• Supplied data:

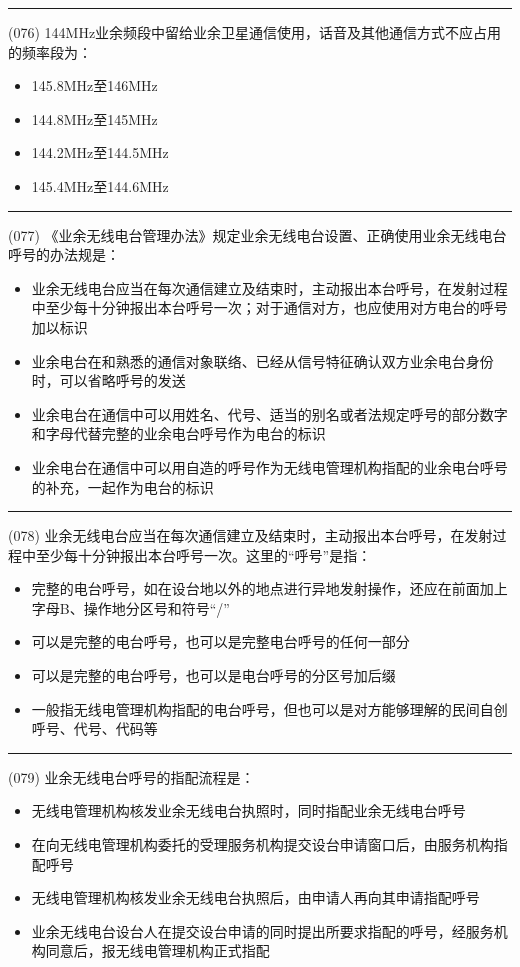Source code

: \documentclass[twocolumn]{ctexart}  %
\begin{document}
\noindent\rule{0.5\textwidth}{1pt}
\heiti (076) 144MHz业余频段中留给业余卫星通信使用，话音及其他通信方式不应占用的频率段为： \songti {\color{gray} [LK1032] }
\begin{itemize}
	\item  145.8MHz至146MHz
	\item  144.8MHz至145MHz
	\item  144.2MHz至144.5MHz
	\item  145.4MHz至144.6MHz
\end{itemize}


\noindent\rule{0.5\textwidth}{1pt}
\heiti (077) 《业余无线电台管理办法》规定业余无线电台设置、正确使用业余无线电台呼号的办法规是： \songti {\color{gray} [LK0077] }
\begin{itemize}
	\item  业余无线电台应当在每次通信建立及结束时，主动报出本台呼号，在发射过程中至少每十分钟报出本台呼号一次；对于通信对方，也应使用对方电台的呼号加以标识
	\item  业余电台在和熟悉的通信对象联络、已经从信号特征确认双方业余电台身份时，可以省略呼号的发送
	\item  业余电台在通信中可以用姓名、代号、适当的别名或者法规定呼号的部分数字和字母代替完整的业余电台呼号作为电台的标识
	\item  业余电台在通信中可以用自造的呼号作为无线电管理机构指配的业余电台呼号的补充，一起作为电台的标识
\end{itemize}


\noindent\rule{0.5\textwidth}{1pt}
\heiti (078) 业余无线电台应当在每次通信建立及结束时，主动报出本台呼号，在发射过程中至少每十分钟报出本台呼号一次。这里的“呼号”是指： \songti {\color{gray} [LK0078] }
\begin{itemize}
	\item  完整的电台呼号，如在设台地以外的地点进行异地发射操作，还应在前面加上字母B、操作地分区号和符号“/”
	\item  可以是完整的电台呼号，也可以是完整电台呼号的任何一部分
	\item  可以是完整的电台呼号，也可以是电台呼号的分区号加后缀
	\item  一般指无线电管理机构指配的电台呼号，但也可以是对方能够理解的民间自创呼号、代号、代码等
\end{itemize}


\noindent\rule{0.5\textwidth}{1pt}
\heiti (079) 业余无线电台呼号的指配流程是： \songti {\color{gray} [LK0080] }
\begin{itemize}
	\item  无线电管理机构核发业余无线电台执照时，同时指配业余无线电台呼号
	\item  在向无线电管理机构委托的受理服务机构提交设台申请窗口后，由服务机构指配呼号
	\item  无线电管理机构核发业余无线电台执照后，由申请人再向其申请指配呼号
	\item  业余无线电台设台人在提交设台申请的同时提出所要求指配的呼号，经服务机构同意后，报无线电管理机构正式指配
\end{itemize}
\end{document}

• About this task: The records above, copied word for word without the pictures, are what should be output.

• Task response:
Source code

: \documentclass[twocolumn]{ctexart}  %
\begin{document}
\noindent\rule{0.5\textwidth}{1pt}
\heiti (076) 144MHz业余频段中留给业余卫星通信使用，话音及其他通信方式不应占用的频率段为： \songti {\color{gray} [LK1032] }
\begin{itemize}
	\item  145.8MHz至146MHz
	\item  144.8MHz至145MHz
	\item  144.2MHz至144.5MHz
	\item  145.4MHz至144.6MHz
\end{itemize}


\noindent\rule{0.5\textwidth}{1pt}
\heiti (077) 《业余无线电台管理办法》规定业余无线电台设置、正确使用业余无线电台呼号的办法规是： \songti {\color{gray} [LK0077] }
\begin{itemize}
	\item  业余无线电台应当在每次通信建立及结束时，主动报出本台呼号，在发射过程中至少每十分钟报出本台呼号一次；对于通信对方，也应使用对方电台的呼号加以标识
	\item  业余电台在和熟悉的通信对象联络、已经从信号特征确认双方业余电台身份时，可以省略呼号的发送
	\item  业余电台在通信中可以用姓名、代号、适当的别名或者法规定呼号的部分数字和字母代替完整的业余电台呼号作为电台的标识
	\item  业余电台在通信中可以用自造的呼号作为无线电管理机构指配的业余电台呼号的补充，一起作为电台的标识
\end{itemize}


\noindent\rule{0.5\textwidth}{1pt}
\heiti (078) 业余无线电台应当在每次通信建立及结束时，主动报出本台呼号，在发射过程中至少每十分钟报出本台呼号一次。这里的“呼号”是指： \songti {\color{gray} [LK0078] }
\begin{itemize}
	\item  完整的电台呼号，如在设台地以外的地点进行异地发射操作，还应在前面加上字母B、操作地分区号和符号“/”
	\item  可以是完整的电台呼号，也可以是完整电台呼号的任何一部分
	\item  可以是完整的电台呼号，也可以是电台呼号的分区号加后缀
	\item  一般指无线电管理机构指配的电台呼号，但也可以是对方能够理解的民间自创呼号、代号、代码等
\end{itemize}


\noindent\rule{0.5\textwidth}{1pt}
\heiti (079) 业余无线电台呼号的指配流程是： \songti {\color{gray} [LK0080] }
\begin{itemize}
	\item  无线电管理机构核发业余无线电台执照时，同时指配业余无线电台呼号
	\item  在向无线电管理机构委托的受理服务机构提交设台申请窗口后，由服务机构指配呼号
	\item  无线电管理机构核发业余无线电台执照后，由申请人再向其申请指配呼号
	\item  业余无线电台设台人在提交设台申请的同时提出所要求指配的呼号，经服务机构同意后，报无线电管理机构正式指配
\end{itemize}
\end{document}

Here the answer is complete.